Per iniziare, scarica le strutture cristalline di Xanthatin e Keap1. Dopo aver elaborato le strutture, spostarsi tra due attività e selezionare l'opzione di aggancio del ligando. Scegli la griglia del ricevitore come dal file e fai clic su Sfoglia.
Quindi fare clic su Desktop, aprire la cartella di aggancio molecolare e fare doppio clic sul file 2FLU della griglia di scorrimento. Selezionare il file zip 2FLU della griglia di scorrimento e fare clic su Apri. Ora, fai clic su usa ligandi da file.
Quindi fare clic su Sfoglia e selezionare Desktop. Selezionare la cartella di ancoraggio molecolare e aprire il file ligprep_1. Successivamente, seleziona il file ligprep_1-out-maegz e fai clic su Apri.
Accedi alle Impostazioni e scegli l'opzione di precisione come XP, precisione extra. Modificare il nome del lavoro in planare. xp2flu e quindi fare clic su Esegui.

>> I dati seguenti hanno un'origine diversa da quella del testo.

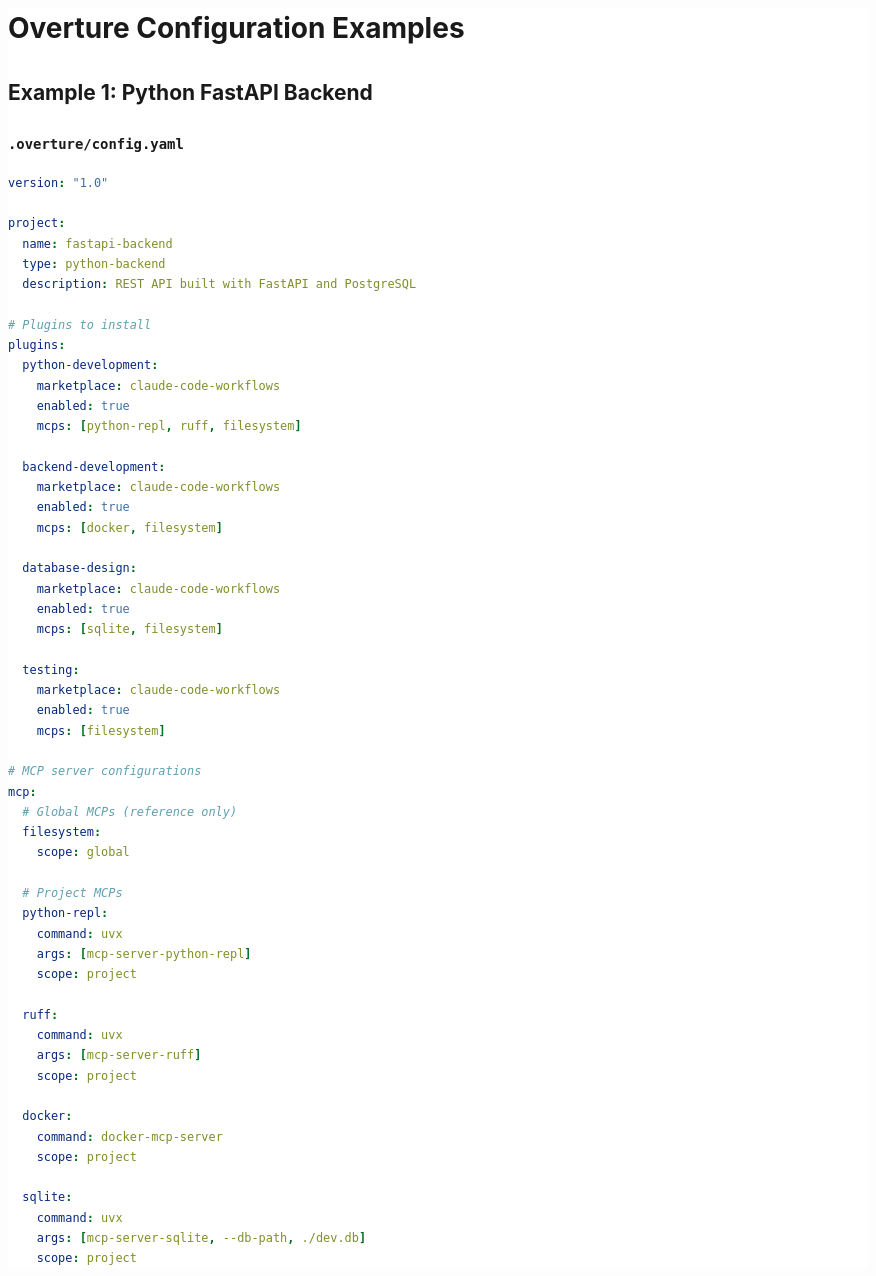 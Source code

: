 # Overture Configuration Examples

## Example 1: Python FastAPI Backend

### `.overture/config.yaml`

```yaml
version: "1.0"

project:
  name: fastapi-backend
  type: python-backend
  description: REST API built with FastAPI and PostgreSQL

# Plugins to install
plugins:
  python-development:
    marketplace: claude-code-workflows
    enabled: true
    mcps: [python-repl, ruff, filesystem]

  backend-development:
    marketplace: claude-code-workflows
    enabled: true
    mcps: [docker, filesystem]

  database-design:
    marketplace: claude-code-workflows
    enabled: true
    mcps: [sqlite, filesystem]

  testing:
    marketplace: claude-code-workflows
    enabled: true
    mcps: [filesystem]

# MCP server configurations
mcp:
  # Global MCPs (reference only)
  filesystem:
    scope: global

  # Project MCPs
  python-repl:
    command: uvx
    args: [mcp-server-python-repl]
    scope: project

  ruff:
    command: uvx
    args: [mcp-server-ruff]
    scope: project

  docker:
    command: docker-mcp-server
    scope: project

  sqlite:
    command: uvx
    args: [mcp-server-sqlite, --db-path, ./dev.db]
    scope: project

``` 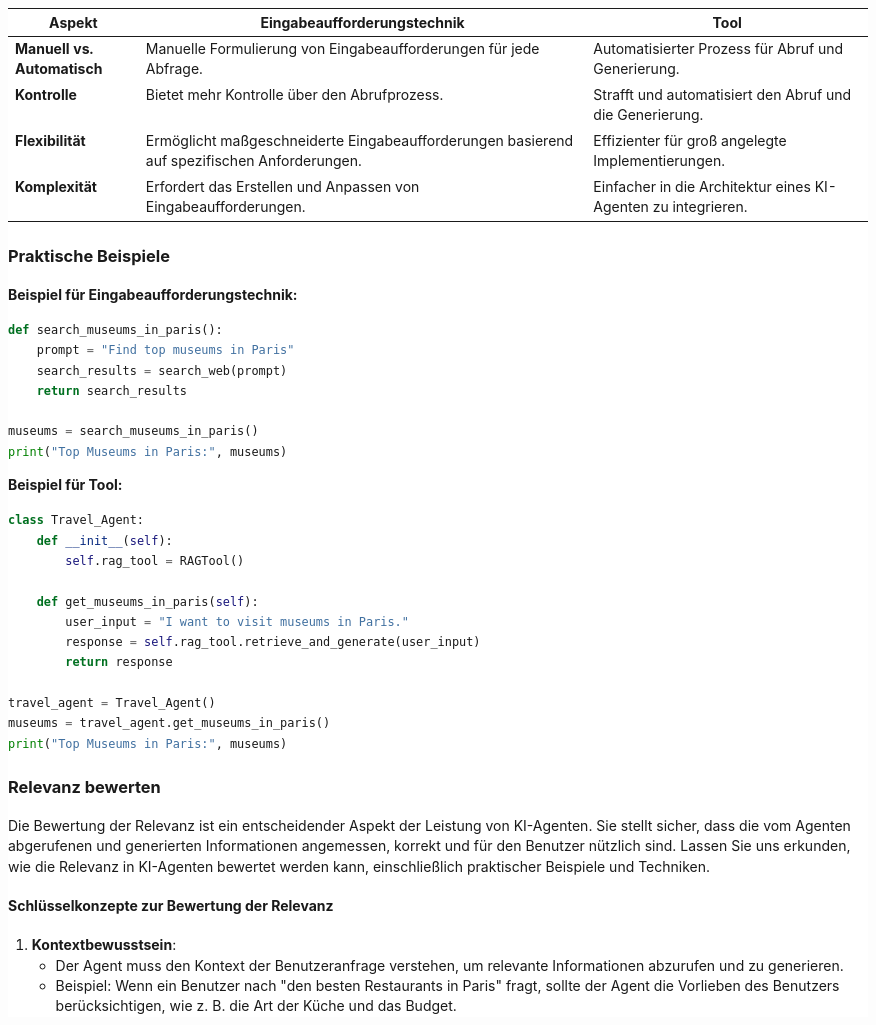 | Aspekt                 | Eingabeaufforderungstechnik                                | Tool                                                  |
|------------------------|-------------------------------------------------------------|-------------------------------------------------------|
| **Manuell vs. Automatisch**| Manuelle Formulierung von Eingabeaufforderungen für jede Abfrage. | Automatisierter Prozess für Abruf und Generierung.    |
| **Kontrolle**            | Bietet mehr Kontrolle über den Abrufprozess.             | Strafft und automatisiert den Abruf und die Generierung.|
| **Flexibilität**        | Ermöglicht maßgeschneiderte Eingabeaufforderungen basierend auf spezifischen Anforderungen. | Effizienter für groß angelegte Implementierungen.     |
| **Komplexität**         | Erfordert das Erstellen und Anpassen von Eingabeaufforderungen. | Einfacher in die Architektur eines KI-Agenten zu integrieren. |

### Praktische Beispiele

**Beispiel für Eingabeaufforderungstechnik:**

```python
def search_museums_in_paris():
    prompt = "Find top museums in Paris"
    search_results = search_web(prompt)
    return search_results

museums = search_museums_in_paris()
print("Top Museums in Paris:", museums)
```

**Beispiel für Tool:**

```python
class Travel_Agent:
    def __init__(self):
        self.rag_tool = RAGTool()

    def get_museums_in_paris(self):
        user_input = "I want to visit museums in Paris."
        response = self.rag_tool.retrieve_and_generate(user_input)
        return response

travel_agent = Travel_Agent()
museums = travel_agent.get_museums_in_paris()
print("Top Museums in Paris:", museums)
```

### Relevanz bewerten

Die Bewertung der Relevanz ist ein entscheidender Aspekt der Leistung von KI-Agenten. Sie stellt sicher, dass die vom Agenten abgerufenen und generierten Informationen angemessen, korrekt und für den Benutzer nützlich sind. Lassen Sie uns erkunden, wie die Relevanz in KI-Agenten bewertet werden kann, einschließlich praktischer Beispiele und Techniken.

#### Schlüsselkonzepte zur Bewertung der Relevanz

1. **Kontextbewusstsein**:
   - Der Agent muss den Kontext der Benutzeranfrage verstehen, um relevante Informationen abzurufen und zu generieren.
   - Beispiel: Wenn ein Benutzer nach "den besten Restaurants in Paris" fragt, sollte der Agent die Vorlieben des Benutzers berücksichtigen, wie z. B. die Art der Küche und das Budget.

Per visualizzare i risultati dell'ancoraggio, fare clic su File e selezionare Opzioni di importazione delle strutture. Passare al desktop e aprire la cartella di ancoraggio molecolare. Successivamente, seleziona il file XP-2FLU del glide-dock.
Scegli il glide-dock XP 1 pv. maegz e fare clic su Apri. Quindi fare doppio clic sul punto nell'area di lavoro per selezionare il ligando.
Scegli sitemap_1_protein. Fare clic su Tabella e scorrere all'estrema destra per visualizzare il punteggio di attracco. Per visualizzare i risultati 2D, selezionare sitemap_1_protein come illustrato in precedenza.
Fare clic su Interazione ligando, selezionare Visualizza e selezionare la casella Legenda LID. Quindi fai clic su File, scegli Salva screenshot e inserisci 6.000 per la larghezza. Deseleziona la casella dello sfondo trasparente e fai clic su OK. Salvare il file sul desktop come 2D-xanthatin-2FLU.
L'analisi di docking molecolare ha predetto l'interazione tra Xanthatin e proteina Keap1.